My first Christmas gift to you is my most favorite of all quotes, from that most astute observer of democracy, Alexis de Tocqueville. He was a man who was intimately familiar with the social sclerosis that resulted from aristocracy, and he had a chance to compare it in the 1830s to the newly-invented American democracy. He said the following in Book I of his Democracy in America.
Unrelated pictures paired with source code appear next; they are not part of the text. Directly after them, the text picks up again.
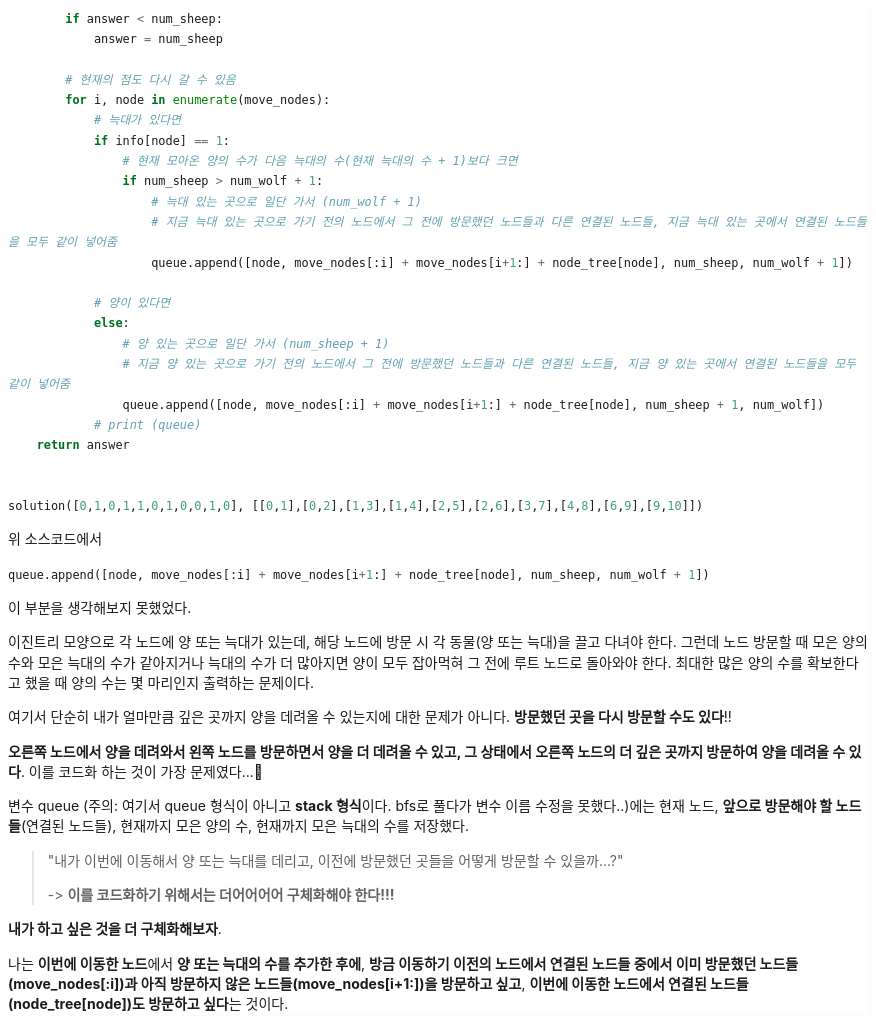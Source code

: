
 ```python
        if answer < num_sheep:
            answer = num_sheep
        
        # 현재의 점도 다시 갈 수 있음
        for i, node in enumerate(move_nodes):
            # 늑대가 있다면
            if info[node] == 1:
                # 현재 모아온 양의 수가 다음 늑대의 수(현재 늑대의 수 + 1)보다 크면
                if num_sheep > num_wolf + 1:
                    # 늑대 있는 곳으로 일단 가서 (num_wolf + 1)
                    # 지금 늑대 있는 곳으로 가기 전의 노드에서 그 전에 방문했던 노드들과 다른 연결된 노드들, 지금 늑대 있는 곳에서 연결된 노드들을 모두 같이 넣어줌
                    queue.append([node, move_nodes[:i] + move_nodes[i+1:] + node_tree[node], num_sheep, num_wolf + 1])
            
            # 양이 있다면 
            else:
                # 양 있는 곳으로 일단 가서 (num_sheep + 1)
                # 지금 양 있는 곳으로 가기 전의 노드에서 그 전에 방문했던 노드들과 다른 연결된 노드들, 지금 양 있는 곳에서 연결된 노드들을 모두 같이 넣어줌
                queue.append([node, move_nodes[:i] + move_nodes[i+1:] + node_tree[node], num_sheep + 1, num_wolf])
            # print (queue)
    return answer


solution([0,1,0,1,1,0,1,0,0,1,0], [[0,1],[0,2],[1,3],[1,4],[2,5],[2,6],[3,7],[4,8],[6,9],[9,10]])
```

위 소스코드에서

```python
queue.append([node, move_nodes[:i] + move_nodes[i+1:] + node_tree[node], num_sheep, num_wolf + 1])
```

이 부분을 생각해보지 못했었다.

이진트리 모양으로 각 노드에 양 또는 늑대가 있는데, 해당 노드에 방문 시 각 동물(양 또는 늑대)을 끌고 다녀야 한다. 그런데 노드 방문할 때 모은 양의 수와 모은 늑대의 수가 같아지거나 늑대의 수가 더 많아지면 양이 모두 잡아먹혀 그 전에 루트 노드로 돌아와야 한다. 최대한 많은 양의 수를 확보한다고 했을 때 양의 수는 몇 마리인지 출력하는 문제이다.

여기서 단순히 내가 얼마만큼 깊은 곳까지 양을 데려올 수 있는지에 대한 문제가 아니다. **방문했던 곳을 다시 방문할 수도 있다**!!

**오른쪽 노드에서 양을 데려와서 왼쪽 노드를 방문하면서 양을 더 데려올 수 있고, 그 상태에서 오른쪽 노드의 더 깊은 곳까지 방문하여 양을 데려올 수 있다**. 이를 코드화 하는 것이 가장 문제였다...🫢

변수 queue (주의: 여기서 queue 형식이 아니고 **stack 형식**이다. bfs로 풀다가 변수 이름 수정을 못했다..)에는 현재 노드, **앞으로 방문해야 할 노드들**(연결된 노드들), 현재까지 모은 양의 수, 현재까지 모은 늑대의 수를 저장했다.

>  "내가 이번에 이동해서 양 또는 늑대를 데리고, 이전에 방문했던 곳들을 어떻게 방문할 수 있을까...?"
>
> -> **이를 코드화하기 위해서는 더어어어어 구체화해야 한다!!!**

**내가 하고 싶은 것을 더 구체화해보자**.

나는 **이번에 이동한 노드**에서 **양 또는 늑대의 수를 추가한 후에**, **방금 이동하기 이전의 노드에서 연결된 노드들 중에서 이미 방문했던 노드들(move_nodes[:i])과 아직 방문하지 않은 노드들(move_nodes[i+1:])을 방문하고 싶고**, **이번에 이동한 노드에서 연결된 노드들(node_tree[node])도 방문하고 싶다**는 것이다.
I am surprised that ancient and modern writers have not attributed greater importance to the laws of inheritance and their effect on the progress of human affairs. They are, it is true, civil laws, but they should head the list of all political institutions, for they have an unbelievable influence on the social state of peoples, and political laws are no more than the expression of that state. Moreover, their way of influencing society is both sure and uniform; in some sense they lay hands on each generation before it is born. By their means man is armed with almost supernatural power over the future of his fellows. When the lawgiver has once fixed the law of inheritance, he can rest for centuries; once the impulse has been given to his handiwork, he can take his hand away; the mechanism works by its own power and apparently spontaneously aims at the goal indicated beforehand. If it has been drafted in a certain way, it assembles, concentrates, and piles up property, and soon power too, in the hands of one man; in a sense it makes an aristocracy leap forth from the ground. Guided by other principles and directed towards other goals, its effect is even quicker; it divides, shares, and spreads property and power; then sometimes people get frightened at the speed of its progress; despairing of stopping its motion, men seek at least to put obstacles and difficulties in its way; there is an attempt to balance its action by measures of opposite tendency. But all in vain! It grinds up or smashes everything that stands in its way; with the continual rise and fall of its hammer strokes, everything is reduced to a fine, impalpable dust, and that dust is the foundation for democracy.

Tax Stocking Stuffers for Corporations

We already know the rich and corporations got quite a haul in the tax bill. USA Today outlines some business tax credits as if the tax breaks under the great giveaway tree aren't enough.

The massive new tax bill signed into law by President Barack Obama is filled with all kinds of holiday stocking stuffers for businesses: tax breaks for producing TV shows, grants for putting up windmills, rum subsidies for Puerto Rico and the Virgin Islands.

There is even a tax break for people who buy race horses.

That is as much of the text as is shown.